▶ **Work to complete**
Your job is to return every line of the listing holding the string "Komponenten".

▶ **Records shown**
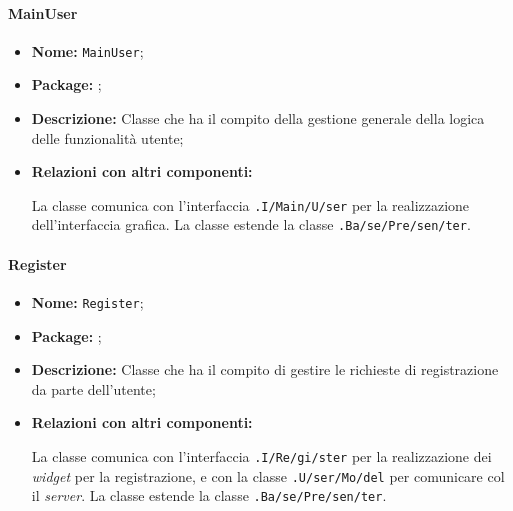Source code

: \paragraph{MainUser}
\begin{flushleft}
\begin{itemize}
\item \textbf{Nome:} \texttt{MainUser};
\item \textbf{Package:} \texttt{\logicUser};
\item \textbf{Descrizione:} Classe che ha il compito della gestione generale della logica delle funzionalità utente;
\item \textbf{Relazioni con altri componenti:}
\begin{sloppypar}
La classe comunica con l'interfaccia \texttt{\viewUser{}.I\fshyp{}Main\fshyp{}U\fshyp{}ser} per la realizzazione dell'interfaccia grafica.
La classe estende la classe \texttt{\logic{}.Ba\fshyp{}se\fshyp{}Pre\fshyp{}sen\fshyp{}ter}.
\end{sloppypar}
\end{itemize}
\end{flushleft}


\paragraph{Register}
\begin{flushleft}
\begin{itemize}
\item \textbf{Nome:} \texttt{Register};
\item \textbf{Package:} \texttt{\logicUser};
\item \textbf{Descrizione:} Classe che ha il compito di gestire le richieste di registrazione da parte dell'utente;
\item \textbf{Relazioni con altri componenti:}
\begin{sloppypar}
La classe comunica con l'interfaccia \texttt{\viewUser{}.I\fshyp{}Re\fshyp{}gi\fshyp{}ster} per la realizzazione dei \textit{widget} per la registrazione, e con la classe \texttt{\model{}.U\fshyp{}ser\fshyp{}Mo\fshyp{}del} per comunicare col il \textit{server}.
La classe estende la classe \texttt{\logic{}.Ba\fshyp{}se\fshyp{}Pre\fshyp{}sen\fshyp{}ter}.\end{sloppypar}
\end{itemize}
\end{flushleft}

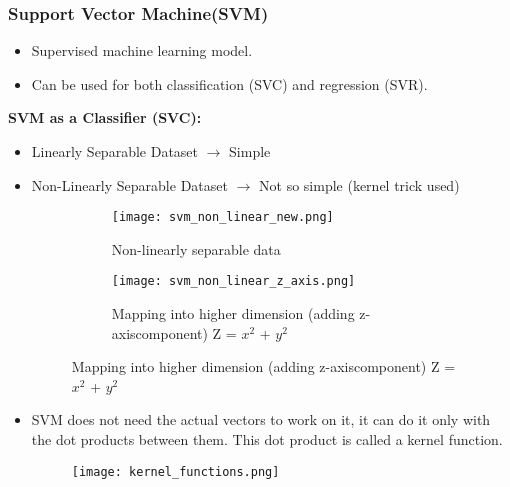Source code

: \documentclass{beamer}
\begin{document}
\begin{frame}[t, allowframebreaks]

\frametitle{\quad \huge Support Vector Machine(SVM)}
\begin{itemize} 
\item Supervised machine learning model.
\item Can be used for both classification (SVC) and regression (SVR).
\end{itemize}
\textbf{SVM as a Classifier (SVC):}
\vfill{}
\begin{itemize} 
\fontsize{7}{8.4}\selectfont
\item Linearly Separable Dataset $\rightarrow$ Simple
\item Non-Linearly Separable Dataset $\rightarrow$ Not so simple (kernel trick used)

\begin{figure}
\begin{subfigure}[b]{.4\textwidth}
\centering
\texttt{[image: svm\_non\_linear\_new.png]}
\caption*{\centering \tiny Non-linearly separable data}
\end{subfigure}
\begin{subfigure}[b]{.5\textwidth}
\centering
\texttt{[image: svm\_non\_linear\_z\_axis.png]}
\caption*{\centering \tiny Mapping into higher dimension (adding z-axis\linebreak component) Z = \(x^2\) + \(y^2\)}
\end{subfigure}
\end{figure}
\item SVM does not need the actual vectors to work on it, it can do it only with the dot products between them.
This dot product is called a kernel function.
\begin{figure}
\raggedright
\texttt{[image: kernel\_functions.png]}

\end{figure}
\end{itemize}
\end{frame}
\end{document}
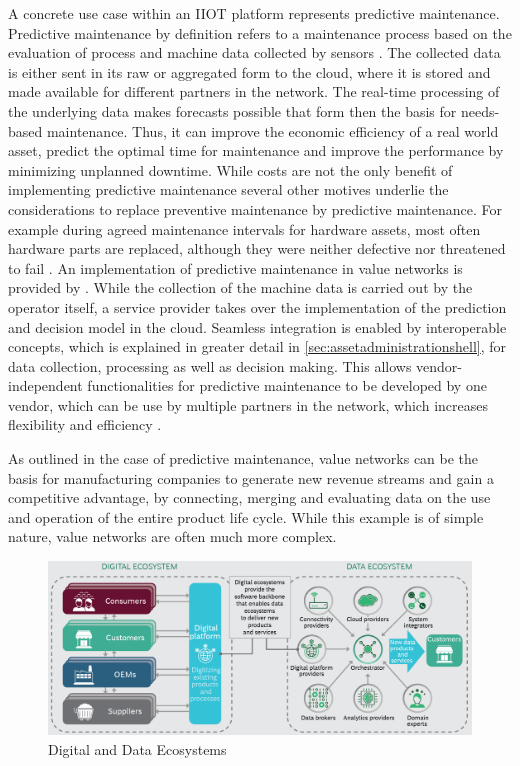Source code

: A concrete use case within an \ac{IIOT} platform represents predictive maintenance. Predictive maintenance by definition refers to a maintenance process based on the evaluation of process and machine data collected by sensors \cite[p. 1670]{Selcuk2016PredictiveTrends:}. The collected data is either sent in its raw or aggregated form to the cloud, where it is stored and made available for different partners in the network. The real-time processing of the underlying data makes forecasts possible that form then the basis for needs-based maintenance. Thus, it can improve the economic efficiency of a real world asset, predict the optimal time for maintenance and improve the performance by minimizing unplanned downtime. While costs are not the only benefit of implementing predictive maintenance several other motives underlie the considerations to replace preventive maintenance by predictive maintenance. For example during agreed maintenance intervals for hardware assets, most often hardware parts are replaced, although they were neither defective nor threatened to fail \cite[p. 1672]{Selcuk2016PredictiveTrends:}. An implementation of predictive maintenance in value networks is provided by \citet[p. 11]{Cavalieri2020AShell}. While the collection of the machine data is carried out by the operator itself, a service provider takes over the implementation of the prediction and decision model in the cloud. Seamless integration is enabled by interoperable concepts, which is explained in greater detail in \ref{sec:assetadministrationshell}, for data collection, processing as well as decision making. This allows vendor-independent functionalities for predictive maintenance to be developed by one vendor, which can be use by multiple partners in the network, which increases flexibility and efficiency \cite[p. 9]{Cavalieri2020AShell}.

As outlined in the case of predictive maintenance, value networks can be the basis for manufacturing companies to generate new revenue streams and gain a competitive advantage, by connecting, merging and evaluating data on the use and operation of the entire product life cycle. While this example is of simple nature, value networks are often much more complex.

\begin{figure}[h]
\includegraphics[scale=0.35]{content/pictures/digital_ecosystems_bcg.png}
\caption{Digital and Data Ecosystems}
\label{fig:valuenetworksi40}
\end{figure}

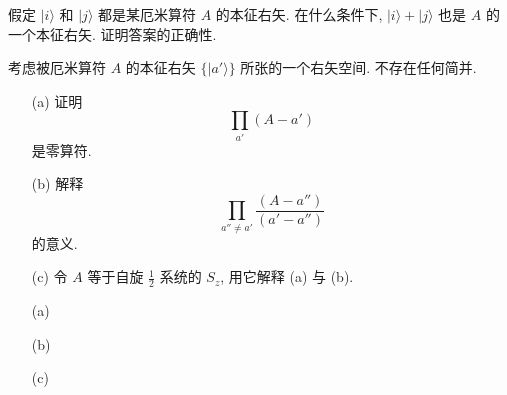 \documentclass{assignment}
\begin{document}
\begin{prob}
    假定 $\lvert i\rangle$ 和 $\lvert j\rangle$ 都是某厄米算符 $A$ 的本征右矢. 在什么条件下, $\lvert i\rangle+\lvert j\rangle$ 也是 $A$ 的一个本征右矢. 证明答案的正确性.
\end{prob}
\begin{sol}
    
\end{sol}

\begin{prob}
    考虑被厄米算符 $A$ 的本征右矢 $\{\lvert a'\rangle\}$ 所张的一个右矢空间. 不存在任何简并.
    \begin{itemize}
        \item[(a)] 证明
        \[
            \prod_{a'}(A-a')
        \]
        是零算符.
        \item[(b)] 解释
        \[
            \prod_{a''\neq a'}\frac{(A-a'')}{(a'-a'')}
        \]
        的意义.
        \item[(c)] 令 $A$ 等于自旋 $\frac{1}{2}$ 系统的 $S_z$, 用它解释 (a) 与 (b).
    \end{itemize}
\end{prob}
\begin{sol}
    \begin{itemize}
        \item[(a)] 
        \item[(b)] 
        \item[(c)] 
    \end{itemize}
\end{sol}
\end{document}
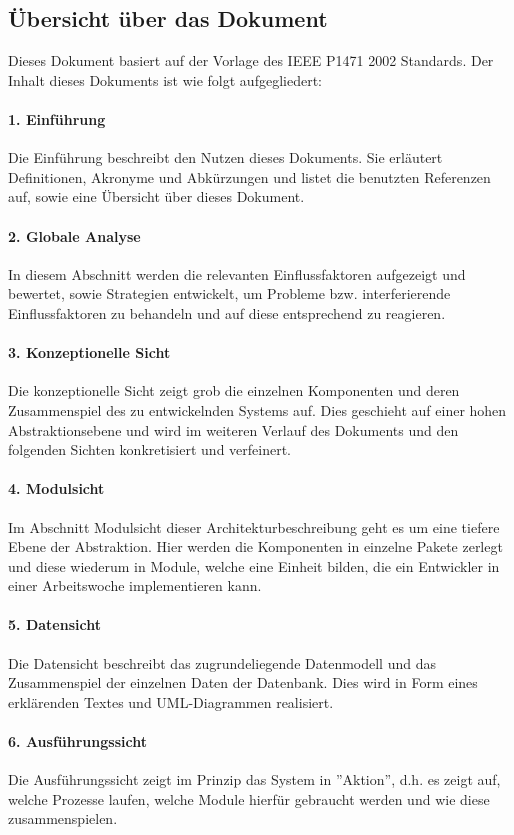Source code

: \subsection{Übersicht über das Dokument}

Dieses Dokument basiert auf der Vorlage des IEEE P1471 2002 Standards. Der Inhalt
dieses Dokuments ist wie folgt aufgegliedert:\\
\paragraph{1. Einführung}
Die Einführung beschreibt den Nutzen dieses Dokuments. Sie erläutert Definitionen,
Akronyme und Abkürzungen und listet die benutzten Referenzen auf, sowie
eine Übersicht über dieses Dokument.
\paragraph{2. Globale Analyse}
In diesem Abschnitt werden die relevanten Einflussfaktoren aufgezeigt und bewertet,
sowie Strategien entwickelt, um Probleme bzw. interferierende Einflussfaktoren
zu behandeln und auf diese entsprechend zu reagieren.
\paragraph{3. Konzeptionelle Sicht}
Die konzeptionelle Sicht zeigt grob die einzelnen Komponenten und deren Zusammenspiel
des zu entwickelnden Systems auf. Dies geschieht auf einer hohen Abstraktionsebene
und wird im weiteren Verlauf des Dokuments und den folgenden
Sichten konkretisiert und verfeinert.
\paragraph{4. Modulsicht}
Im Abschnitt Modulsicht dieser Architekturbeschreibung geht es um eine tiefere
Ebene der Abstraktion. Hier werden die Komponenten in einzelne Pakete zerlegt
und diese wiederum in Module, welche eine Einheit bilden, die ein Entwickler in
einer Arbeitswoche implementieren kann.
\paragraph{5. Datensicht}
Die Datensicht beschreibt das zugrundeliegende Datenmodell und das Zusammenspiel
der einzelnen Daten der Datenbank. Dies wird in Form eines erklärenden
Textes und UML-Diagrammen realisiert.
\paragraph{6. Ausführungssicht}
Die Ausführungssicht zeigt im Prinzip das System in ''Aktion'', d.h. es zeigt auf,
welche Prozesse laufen, welche Module hierfür gebraucht werden und wie diese
zusammenspielen.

▶ **Exercise response**
Die konzeptionelle Sicht zeigt grob die einzelnen Komponenten und deren Zusammenspiel
Ebene der Abstraktion. Hier werden die Komponenten in einzelne Pakete zerlegt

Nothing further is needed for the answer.